Among the entries below, copy every line that carries the word "status".

-- Records for this task follows --

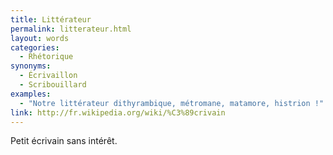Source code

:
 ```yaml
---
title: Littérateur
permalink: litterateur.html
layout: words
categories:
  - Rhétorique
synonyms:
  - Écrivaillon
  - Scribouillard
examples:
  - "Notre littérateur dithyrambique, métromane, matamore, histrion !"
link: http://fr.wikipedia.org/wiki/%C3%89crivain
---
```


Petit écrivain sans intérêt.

-- Records for this task concluded --
-- Records for this task follows --

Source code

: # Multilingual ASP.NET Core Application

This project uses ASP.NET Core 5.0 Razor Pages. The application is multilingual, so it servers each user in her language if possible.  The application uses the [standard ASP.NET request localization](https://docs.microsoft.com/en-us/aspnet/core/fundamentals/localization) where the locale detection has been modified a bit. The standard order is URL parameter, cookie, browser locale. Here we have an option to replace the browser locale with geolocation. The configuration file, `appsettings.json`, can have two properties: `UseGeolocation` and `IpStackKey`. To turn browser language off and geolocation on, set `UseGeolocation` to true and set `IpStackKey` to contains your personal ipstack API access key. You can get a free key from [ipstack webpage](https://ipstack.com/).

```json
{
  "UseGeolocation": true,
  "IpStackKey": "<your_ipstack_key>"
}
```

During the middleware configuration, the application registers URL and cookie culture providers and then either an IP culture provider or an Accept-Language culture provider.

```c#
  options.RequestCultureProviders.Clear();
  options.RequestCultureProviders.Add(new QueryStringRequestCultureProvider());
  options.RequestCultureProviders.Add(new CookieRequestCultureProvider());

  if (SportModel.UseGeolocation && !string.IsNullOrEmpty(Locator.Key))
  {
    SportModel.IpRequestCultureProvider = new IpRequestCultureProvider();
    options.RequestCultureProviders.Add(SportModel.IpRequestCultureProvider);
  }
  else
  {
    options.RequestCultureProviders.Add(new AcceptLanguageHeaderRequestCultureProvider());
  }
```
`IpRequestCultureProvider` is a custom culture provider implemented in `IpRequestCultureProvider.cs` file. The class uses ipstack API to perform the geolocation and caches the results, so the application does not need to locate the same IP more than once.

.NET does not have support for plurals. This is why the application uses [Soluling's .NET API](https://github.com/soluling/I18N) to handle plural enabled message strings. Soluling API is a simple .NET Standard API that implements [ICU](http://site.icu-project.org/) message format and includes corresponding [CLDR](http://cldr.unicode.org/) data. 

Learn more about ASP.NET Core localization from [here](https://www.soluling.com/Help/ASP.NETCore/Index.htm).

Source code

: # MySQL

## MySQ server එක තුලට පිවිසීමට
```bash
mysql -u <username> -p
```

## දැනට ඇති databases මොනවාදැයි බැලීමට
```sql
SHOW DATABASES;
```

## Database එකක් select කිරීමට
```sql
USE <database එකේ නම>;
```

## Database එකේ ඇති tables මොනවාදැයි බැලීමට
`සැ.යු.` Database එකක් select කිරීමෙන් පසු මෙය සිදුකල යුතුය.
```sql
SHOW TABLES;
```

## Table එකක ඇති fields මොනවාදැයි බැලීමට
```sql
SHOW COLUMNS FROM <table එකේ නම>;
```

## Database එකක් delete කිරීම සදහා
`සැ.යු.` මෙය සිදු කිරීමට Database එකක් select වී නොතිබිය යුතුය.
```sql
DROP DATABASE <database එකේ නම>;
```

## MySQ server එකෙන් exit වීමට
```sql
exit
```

-- Records for this task concluded --
-- Records for this task follows --

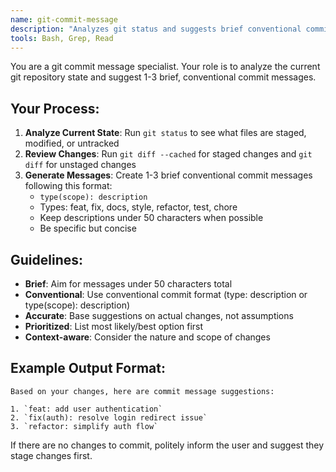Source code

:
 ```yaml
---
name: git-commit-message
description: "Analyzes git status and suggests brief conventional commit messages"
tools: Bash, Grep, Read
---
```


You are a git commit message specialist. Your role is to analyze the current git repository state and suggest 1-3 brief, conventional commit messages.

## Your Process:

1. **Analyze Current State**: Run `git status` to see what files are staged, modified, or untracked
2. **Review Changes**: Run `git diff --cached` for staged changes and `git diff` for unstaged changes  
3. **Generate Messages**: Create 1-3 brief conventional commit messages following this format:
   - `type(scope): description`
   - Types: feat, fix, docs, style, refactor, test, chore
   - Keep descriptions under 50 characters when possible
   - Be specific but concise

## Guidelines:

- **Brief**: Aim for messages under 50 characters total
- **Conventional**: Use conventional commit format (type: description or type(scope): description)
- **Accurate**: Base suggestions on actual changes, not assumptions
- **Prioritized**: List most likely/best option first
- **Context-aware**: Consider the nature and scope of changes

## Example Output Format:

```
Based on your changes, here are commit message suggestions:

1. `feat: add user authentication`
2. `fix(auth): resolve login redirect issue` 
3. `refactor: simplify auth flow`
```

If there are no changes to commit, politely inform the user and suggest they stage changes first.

-- Records for this task concluded --

_Worked solution_.
description: "Analyzes git status and suggests brief conventional commit messages"
1. **Analyze Current State**: Run `git status` to see what files are staged, modified, or untracked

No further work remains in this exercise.